La expectativa por el estreno de The Odyssey, la más reciente megaproducción dirigida por Christopher Nolan, ha desatado una auténtica fiebre entre los cinéfilos de Nueva York, elevando el valor de las entradas en el mercado de reventa a cifras astronómicas.
La demanda se ha centrado con fuerza en el emblemático cine AMC Lincoln Square 13 de la ciudad, el cual alberga la única pantalla autenticada en formato IMAX 70 mm de la región, formato en el cual el cineasta concibió la experiencia visual definitiva de la obra. A través de plataformas como eBay, diversos vendedores han puesto a la venta pares de boletos para esta sala por sumas que alcanzan los $999 dólares, registrando incluso transacciones exitosas a dicho costo.
La especulación no se ha detenido allí; otras ofertas han incluido paquetes de seis asientos prioritarios por $998 dólares, ubicaciones en la fila trasera por $899 y casos extremos donde un revendedor exige hasta $7,000 dólares por un lote de cinco entradas para funciones programadas en el mes de agosto.

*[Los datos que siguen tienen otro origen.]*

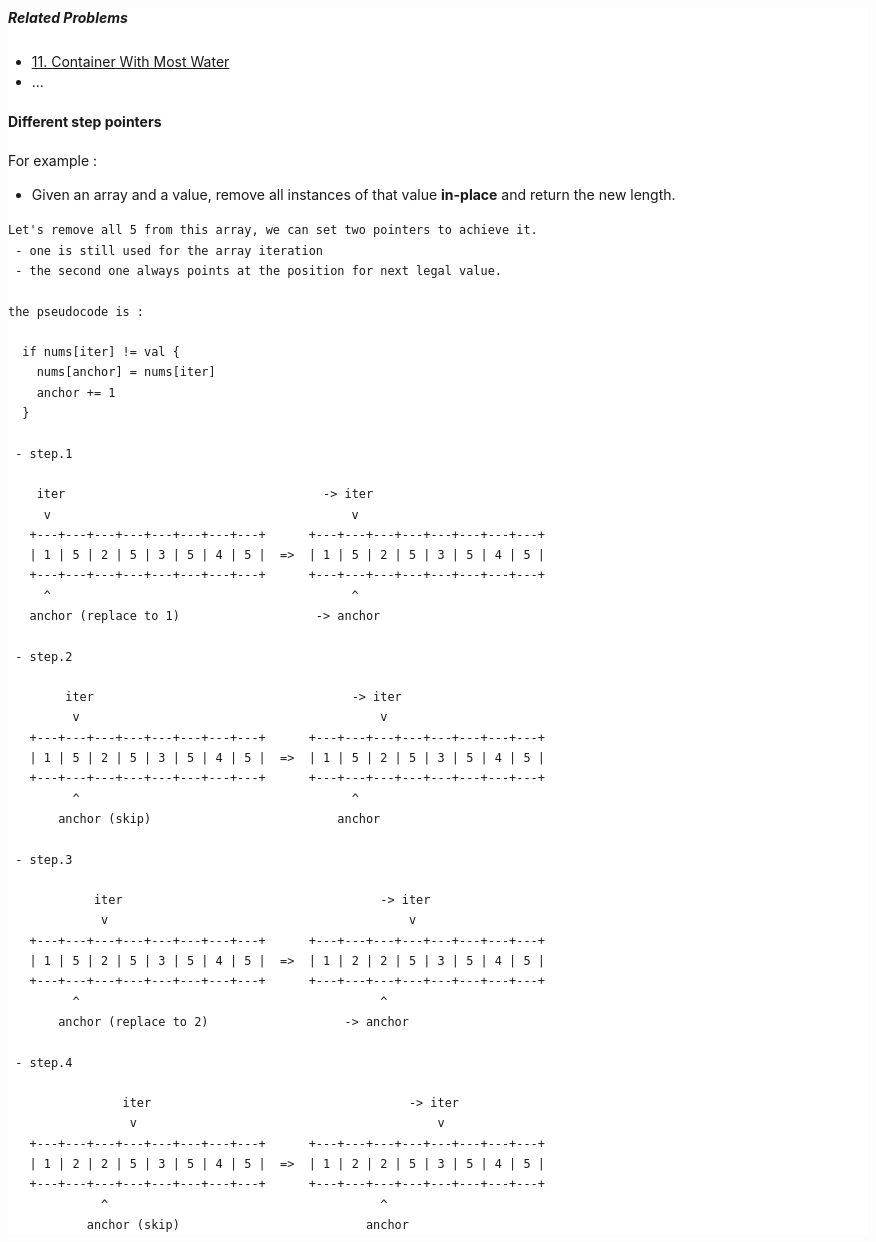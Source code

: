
 ```
```

##### Related Problems

- [11. Container With Most Water](/leetcode/p00011/README.md)
- ...

#### Different step pointers

For example : 

 - Given an array and a value, remove all instances of that value **in-place** and return the new length.

```
Let's remove all 5 from this array, we can set two pointers to achieve it.
 - one is still used for the array iteration
 - the second one always points at the position for next legal value.

the pseudocode is :

  if nums[iter] != val {
    nums[anchor] = nums[iter]
    anchor += 1
  }

 - step.1

    iter                                    -> iter
     v                                          v
   +---+---+---+---+---+---+---+---+      +---+---+---+---+---+---+---+---+
   | 1 | 5 | 2 | 5 | 3 | 5 | 4 | 5 |  =>  | 1 | 5 | 2 | 5 | 3 | 5 | 4 | 5 |
   +---+---+---+---+---+---+---+---+      +---+---+---+---+---+---+---+---+
     ^                                          ^
   anchor (replace to 1)                   -> anchor
   
 - step.2

        iter                                    -> iter
         v                                          v
   +---+---+---+---+---+---+---+---+      +---+---+---+---+---+---+---+---+
   | 1 | 5 | 2 | 5 | 3 | 5 | 4 | 5 |  =>  | 1 | 5 | 2 | 5 | 3 | 5 | 4 | 5 |
   +---+---+---+---+---+---+---+---+      +---+---+---+---+---+---+---+---+
         ^                                      ^
       anchor (skip)                          anchor

 - step.3

            iter                                    -> iter
             v                                          v
   +---+---+---+---+---+---+---+---+      +---+---+---+---+---+---+---+---+
   | 1 | 5 | 2 | 5 | 3 | 5 | 4 | 5 |  =>  | 1 | 2 | 2 | 5 | 3 | 5 | 4 | 5 |
   +---+---+---+---+---+---+---+---+      +---+---+---+---+---+---+---+---+
         ^                                          ^
       anchor (replace to 2)                   -> anchor
   
 - step.4

                iter                                    -> iter
                 v                                          v
   +---+---+---+---+---+---+---+---+      +---+---+---+---+---+---+---+---+
   | 1 | 2 | 2 | 5 | 3 | 5 | 4 | 5 |  =>  | 1 | 2 | 2 | 5 | 3 | 5 | 4 | 5 |
   +---+---+---+---+---+---+---+---+      +---+---+---+---+---+---+---+---+
             ^                                      ^
           anchor (skip)                          anchor
```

Esta situación ha volcado a comunidades de fanáticos en foros de internet a expresar su frustración y publicar peticiones desesperadas para conseguir accesos a precio regular. La escasa disponibilidad de salas equipadas con proyectores de celuloide de 70 milímetros a nivel mundial ha transformado una simple salida al cine en uno de los eventos de entretenimiento más codiciados y costosos de la temporada veraniega de 2026.